Start of Source data

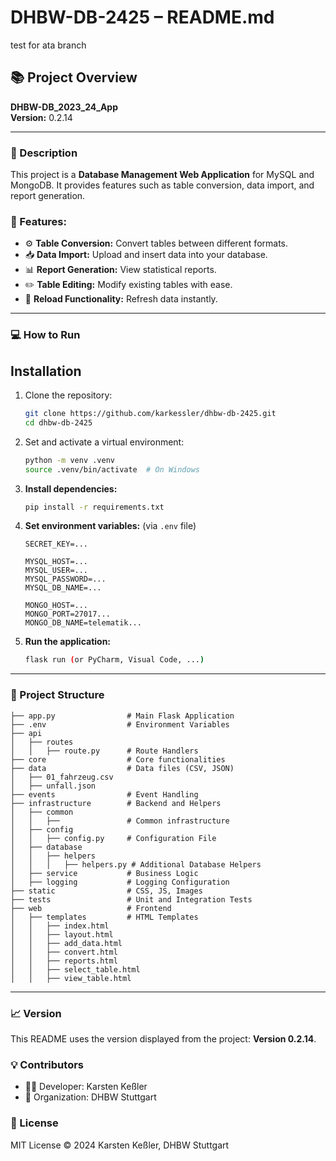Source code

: # DHBW-DB-2425 – README.md
test for ata branch 

## 📚 Project Overview  
**DHBW-DB_2023_24_App**  
**Version:** 0.2.14  

---
### 📝 Description
This project is a **Database Management Web Application** for MySQL and MongoDB. It provides features such as table conversion, data import, and report generation.

### 🚀 Features:
- ⚙️ **Table Conversion:** Convert tables between different formats.
- 📥 **Data Import:** Upload and insert data into your database.
- 📊 **Report Generation:** View statistical reports.
- ✏️ **Table Editing:** Modify existing tables with ease.
- 🔄 **Reload Functionality:** Refresh data instantly.

---
### 💻 How to Run

## Installation

1. Clone the repository:
   ```sh
   git clone https://github.com/karkessler/dhbw-db-2425.git
   cd dhbw-db-2425

2. Set and activate a virtual environment:
   ```sh
   python -m venv .venv
   source .venv/bin/activate  # On Windows 

3. **Install dependencies:**  
   ```bash
   pip install -r requirements.txt
   ```
   
2. **Set environment variables:** (via `.env` file)
   ```env
   SECRET_KEY=...

   MYSQL_HOST=...
   MYSQL_USER=...
   MYSQL_PASSWORD=...
   MYSQL_DB_NAME=...

   MONGO_HOST=...
   MONGO_PORT=27017...
   MONGO_DB_NAME=telematik...
   
   ```
3. **Run the application:**  
   ```bash
   flask run (or PyCharm, Visual Code, ...)
   ```

---
### 📂 Project Structure
```
├── app.py                # Main Flask Application
├── .env                  # Environment Variables
├── api
│   ├── routes
│   │   ├── route.py      # Route Handlers
├── core                  # Core functionalities
├── data                  # Data files (CSV, JSON)
│   ├── 01_fahrzeug.csv
│   ├── unfall.json
├── events                # Event Handling
├── infrastructure        # Backend and Helpers
│   ├── common
│   │   ├──               # Common infrastructure
│   ├── config
│   │   ├── config.py     # Configuration File
│   ├── database
│   │   ├── helpers
│   │   │   ├── helpers.py # Additional Database Helpers
│   ├── service           # Business Logic
│   ├── logging           # Logging Configuration
├── static                # CSS, JS, Images
├── tests                 # Unit and Integration Tests
├── web                   # Frontend
│   ├── templates         # HTML Templates
│   │   ├── index.html
│   │   ├── layout.html
│   │   ├── add_data.html
│   │   ├── convert.html
│   │   ├── reports.html
│   │   ├── select_table.html
│   │   ├── view_table.html

```

---
### 📈 Version
This README uses the version displayed from the project: **Version 0.2.14**.

### 💡 Contributors
- 🧑‍💻 Developer: Karsten Keßler
- 🏫 Organization: DHBW Stuttgart

### 📜 License
MIT License © 2024 Karsten Keßler, DHBW Stuttgart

End of Source data

▸ **Exercise directions**
What's needed is every line above, retyped exactly and free of pictures.

▸ **Task solution**
Source code

: # DHBW-DB-2425 – README.md
test for ata branch 

## 📚 Project Overview  
**DHBW-DB_2023_24_App**  
**Version:** 0.2.14  

---
### 📝 Description
This project is a **Database Management Web Application** for MySQL and MongoDB. It provides features such as table conversion, data import, and report generation.

### 🚀 Features:
- ⚙️ **Table Conversion:** Convert tables between different formats.
- 📥 **Data Import:** Upload and insert data into your database.
- 📊 **Report Generation:** View statistical reports.
- ✏️ **Table Editing:** Modify existing tables with ease.
- 🔄 **Reload Functionality:** Refresh data instantly.

---
### 💻 How to Run

## Installation

1. Clone the repository:
   ```sh
   git clone https://github.com/karkessler/dhbw-db-2425.git
   cd dhbw-db-2425

2. Set and activate a virtual environment:
   ```sh
   python -m venv .venv
   source .venv/bin/activate  # On Windows 

3. **Install dependencies:**  
   ```bash
   pip install -r requirements.txt
   ```
   
2. **Set environment variables:** (via `.env` file)
   ```env
   SECRET_KEY=...

   MYSQL_HOST=...
   MYSQL_USER=...
   MYSQL_PASSWORD=...
   MYSQL_DB_NAME=...

   MONGO_HOST=...
   MONGO_PORT=27017...
   MONGO_DB_NAME=telematik...
   
   ```
3. **Run the application:**  
   ```bash
   flask run (or PyCharm, Visual Code, ...)
   ```

---
### 📂 Project Structure
```
├── app.py                # Main Flask Application
├── .env                  # Environment Variables
├── api
│   ├── routes
│   │   ├── route.py      # Route Handlers
├── core                  # Core functionalities
├── data                  # Data files (CSV, JSON)
│   ├── 01_fahrzeug.csv
│   ├── unfall.json
├── events                # Event Handling
├── infrastructure        # Backend and Helpers
│   ├── common
│   │   ├──               # Common infrastructure
│   ├── config
│   │   ├── config.py     # Configuration File
│   ├── database
│   │   ├── helpers
│   │   │   ├── helpers.py # Additional Database Helpers
│   ├── service           # Business Logic
│   ├── logging           # Logging Configuration
├── static                # CSS, JS, Images
├── tests                 # Unit and Integration Tests
├── web                   # Frontend
│   ├── templates         # HTML Templates
│   │   ├── index.html
│   │   ├── layout.html
│   │   ├── add_data.html
│   │   ├── convert.html
│   │   ├── reports.html
│   │   ├── select_table.html
│   │   ├── view_table.html

```

---
### 📈 Version
This README uses the version displayed from the project: **Version 0.2.14**.

### 💡 Contributors
- 🧑‍💻 Developer: Karsten Keßler
- 🏫 Organization: DHBW Stuttgart

### 📜 License
MIT License © 2024 Karsten Keßler, DHBW Stuttgart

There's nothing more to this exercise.